# [THE TASK]
Go through the data below and gather each line containing "content".

***** TASK MATERIAL *****

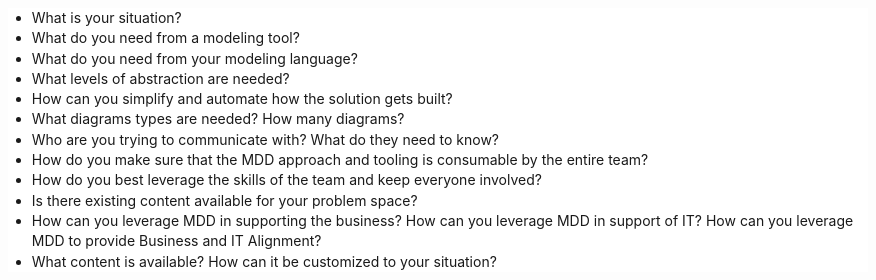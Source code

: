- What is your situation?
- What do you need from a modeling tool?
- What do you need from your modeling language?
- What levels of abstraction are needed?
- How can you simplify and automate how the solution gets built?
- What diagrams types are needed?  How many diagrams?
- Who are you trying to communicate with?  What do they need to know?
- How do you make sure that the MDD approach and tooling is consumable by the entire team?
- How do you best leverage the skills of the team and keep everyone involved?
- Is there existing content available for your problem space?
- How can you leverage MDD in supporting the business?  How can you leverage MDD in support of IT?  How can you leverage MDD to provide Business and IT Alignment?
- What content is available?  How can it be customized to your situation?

*****

# [EXERCISE RESPONSE]
- Is there existing content available for your problem space?
- What content is available?  How can it be customized to your situation?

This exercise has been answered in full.